Spinal muscular atrophy (SMA) is a leading genetic cause of infantile death and is caused by the loss of survival motor neuron-1 (SMN1). Importantly, a nearly identical gene is present called SMN2; however, the majority of SMN2-derived transcripts are alternatively spliced and encode a truncated, dysfunctional protein. Recently, several compounds designed to increase SMN protein have entered clinical trials, including antisense oligonucleotides (ASOs), traditional small molecules, and gene therapy. Expanding beyond SMN-centric therapeutics is important, as it is likely that the breadth of the patient spectrum and the inherent complexity of the disease will be difficult to address with a single therapeutic strategy.
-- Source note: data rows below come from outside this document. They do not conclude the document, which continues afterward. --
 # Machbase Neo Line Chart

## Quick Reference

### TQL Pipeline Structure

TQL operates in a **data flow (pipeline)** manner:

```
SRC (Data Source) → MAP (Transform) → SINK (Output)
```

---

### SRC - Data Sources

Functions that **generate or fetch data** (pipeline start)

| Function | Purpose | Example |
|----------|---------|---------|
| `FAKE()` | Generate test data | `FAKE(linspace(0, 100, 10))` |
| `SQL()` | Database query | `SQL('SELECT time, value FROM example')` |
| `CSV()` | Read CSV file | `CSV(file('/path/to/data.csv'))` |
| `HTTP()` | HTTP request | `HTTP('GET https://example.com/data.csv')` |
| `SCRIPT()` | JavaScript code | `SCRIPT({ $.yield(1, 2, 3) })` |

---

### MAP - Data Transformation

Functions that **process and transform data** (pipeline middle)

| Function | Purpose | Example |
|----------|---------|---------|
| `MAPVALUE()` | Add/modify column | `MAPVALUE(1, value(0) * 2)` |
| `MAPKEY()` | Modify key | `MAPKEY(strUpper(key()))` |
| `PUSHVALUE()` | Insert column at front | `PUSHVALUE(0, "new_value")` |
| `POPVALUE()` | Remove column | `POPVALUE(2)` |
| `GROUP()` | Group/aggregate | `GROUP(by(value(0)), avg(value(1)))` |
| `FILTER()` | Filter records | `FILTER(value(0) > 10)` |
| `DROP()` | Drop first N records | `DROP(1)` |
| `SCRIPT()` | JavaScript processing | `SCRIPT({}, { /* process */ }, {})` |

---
Several SMN-independent pathways that could impinge upon the SMA phenotype have been examined with varied success. To identify disease-modifying pathways that could serve as stand-alone therapeutic targets or could be used in combination with an SMN-inducing compound, we investigated adeno-associated virus–mediated (AAV-mediated) gene therapy using plastin-3 (PLS3). Here, we report that AAV9-PLS3 extends survival in an intermediate model of SMA mice as well as in a pharmacologically induced model of SMA using a splice-switching ASO that increases SMN production. PLS3 coadministration improves the phenotype beyond the ASO, demonstrating the potential utility of combinatorial therapeutics in SMA that target SMN-independent and SMN-dependent pathways.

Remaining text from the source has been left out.